Task item: The expected output is the exact lines from the one containing "and explained later." through the end of the data, inclusive, and nothing else.

- - - -

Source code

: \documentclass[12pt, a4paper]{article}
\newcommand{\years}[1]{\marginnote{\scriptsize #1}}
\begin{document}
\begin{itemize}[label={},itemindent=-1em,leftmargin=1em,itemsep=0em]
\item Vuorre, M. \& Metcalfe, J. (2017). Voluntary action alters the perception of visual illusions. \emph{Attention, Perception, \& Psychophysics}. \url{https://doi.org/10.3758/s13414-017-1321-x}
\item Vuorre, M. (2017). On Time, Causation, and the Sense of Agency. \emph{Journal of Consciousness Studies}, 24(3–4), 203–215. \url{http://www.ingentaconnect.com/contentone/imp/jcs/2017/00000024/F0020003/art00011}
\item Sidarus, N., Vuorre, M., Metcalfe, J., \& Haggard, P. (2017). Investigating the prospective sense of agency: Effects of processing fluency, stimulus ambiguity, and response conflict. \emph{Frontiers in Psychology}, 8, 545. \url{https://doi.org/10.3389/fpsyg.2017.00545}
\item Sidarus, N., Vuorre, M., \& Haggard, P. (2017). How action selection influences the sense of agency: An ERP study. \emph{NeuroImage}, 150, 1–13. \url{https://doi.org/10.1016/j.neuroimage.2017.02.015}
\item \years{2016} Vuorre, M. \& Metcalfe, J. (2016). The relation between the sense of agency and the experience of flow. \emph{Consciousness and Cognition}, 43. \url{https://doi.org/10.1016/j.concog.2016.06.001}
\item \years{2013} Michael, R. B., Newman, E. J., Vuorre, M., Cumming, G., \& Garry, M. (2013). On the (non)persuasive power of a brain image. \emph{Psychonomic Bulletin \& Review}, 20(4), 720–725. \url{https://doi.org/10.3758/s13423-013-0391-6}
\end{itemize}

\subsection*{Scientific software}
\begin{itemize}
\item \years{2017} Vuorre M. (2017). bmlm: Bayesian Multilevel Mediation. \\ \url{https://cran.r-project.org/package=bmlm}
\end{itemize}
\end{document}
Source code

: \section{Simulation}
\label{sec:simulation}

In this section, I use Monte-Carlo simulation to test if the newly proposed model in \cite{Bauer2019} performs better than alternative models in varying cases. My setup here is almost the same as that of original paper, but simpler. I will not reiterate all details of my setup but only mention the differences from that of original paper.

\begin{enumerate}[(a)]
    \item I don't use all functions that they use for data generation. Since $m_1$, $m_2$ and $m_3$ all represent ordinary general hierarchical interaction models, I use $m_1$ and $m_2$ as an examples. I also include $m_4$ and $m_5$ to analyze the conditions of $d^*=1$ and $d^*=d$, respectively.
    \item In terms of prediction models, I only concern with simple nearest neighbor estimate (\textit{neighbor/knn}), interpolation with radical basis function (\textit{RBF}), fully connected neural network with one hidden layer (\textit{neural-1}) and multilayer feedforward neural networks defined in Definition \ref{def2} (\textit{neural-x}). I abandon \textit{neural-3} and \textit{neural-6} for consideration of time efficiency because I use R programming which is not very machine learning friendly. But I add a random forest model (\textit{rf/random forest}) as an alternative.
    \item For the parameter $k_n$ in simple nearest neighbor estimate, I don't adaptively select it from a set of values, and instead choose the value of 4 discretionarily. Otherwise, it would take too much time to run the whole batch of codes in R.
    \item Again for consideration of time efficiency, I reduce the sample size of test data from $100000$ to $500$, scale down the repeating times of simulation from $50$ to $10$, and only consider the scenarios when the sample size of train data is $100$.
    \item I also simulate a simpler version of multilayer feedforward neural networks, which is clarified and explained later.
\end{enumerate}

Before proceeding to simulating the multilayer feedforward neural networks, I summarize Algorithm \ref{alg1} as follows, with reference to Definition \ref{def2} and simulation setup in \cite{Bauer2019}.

- - - -

Exercise output:
    \item I also simulate a simpler version of multilayer feedforward neural networks, which is clarified and explained later.
\end{enumerate}

Before proceeding to simulating the multilayer feedforward neural networks, I summarize Algorithm \ref{alg1} as follows, with reference to Definition \ref{def2} and simulation setup in \cite{Bauer2019}.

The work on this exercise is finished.